**Your assignment**
From the data that follows, copy every line with the string "GPURenderPassEncoder".

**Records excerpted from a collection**
----

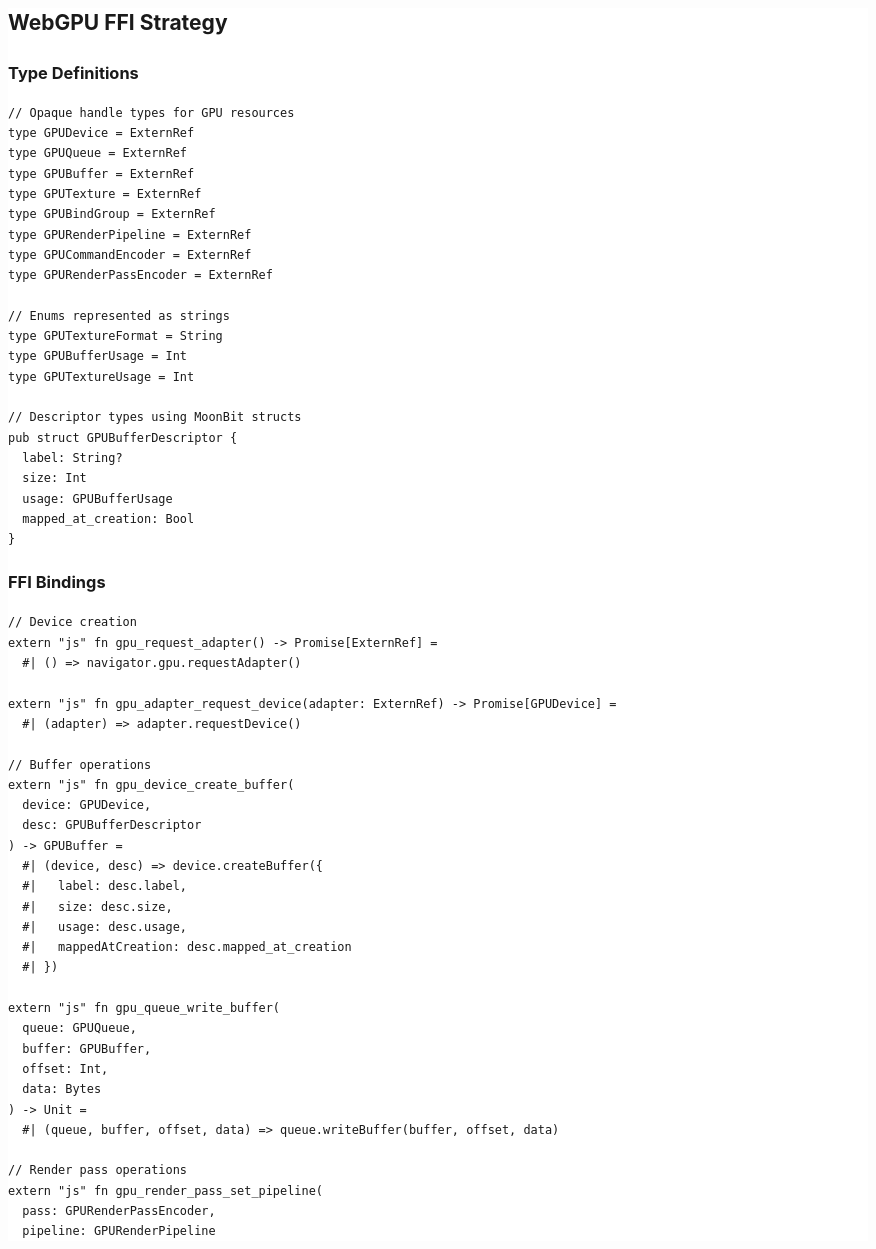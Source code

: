 ## WebGPU FFI Strategy

### Type Definitions

```moonbit
// Opaque handle types for GPU resources
type GPUDevice = ExternRef
type GPUQueue = ExternRef
type GPUBuffer = ExternRef
type GPUTexture = ExternRef
type GPUBindGroup = ExternRef
type GPURenderPipeline = ExternRef
type GPUCommandEncoder = ExternRef
type GPURenderPassEncoder = ExternRef

// Enums represented as strings
type GPUTextureFormat = String
type GPUBufferUsage = Int
type GPUTextureUsage = Int

// Descriptor types using MoonBit structs
pub struct GPUBufferDescriptor {
  label: String?
  size: Int
  usage: GPUBufferUsage
  mapped_at_creation: Bool
}
```

### FFI Bindings

```moonbit
// Device creation
extern "js" fn gpu_request_adapter() -> Promise[ExternRef] =
  #| () => navigator.gpu.requestAdapter()

extern "js" fn gpu_adapter_request_device(adapter: ExternRef) -> Promise[GPUDevice] =
  #| (adapter) => adapter.requestDevice()

// Buffer operations
extern "js" fn gpu_device_create_buffer(
  device: GPUDevice, 
  desc: GPUBufferDescriptor
) -> GPUBuffer =
  #| (device, desc) => device.createBuffer({
  #|   label: desc.label,
  #|   size: desc.size,
  #|   usage: desc.usage,
  #|   mappedAtCreation: desc.mapped_at_creation
  #| })

extern "js" fn gpu_queue_write_buffer(
  queue: GPUQueue,
  buffer: GPUBuffer,
  offset: Int,
  data: Bytes
) -> Unit =
  #| (queue, buffer, offset, data) => queue.writeBuffer(buffer, offset, data)

// Render pass operations
extern "js" fn gpu_render_pass_set_pipeline(
  pass: GPURenderPassEncoder,
  pipeline: GPURenderPipeline
```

----

**Solution**
type GPURenderPassEncoder = ExternRef
  pass: GPURenderPassEncoder,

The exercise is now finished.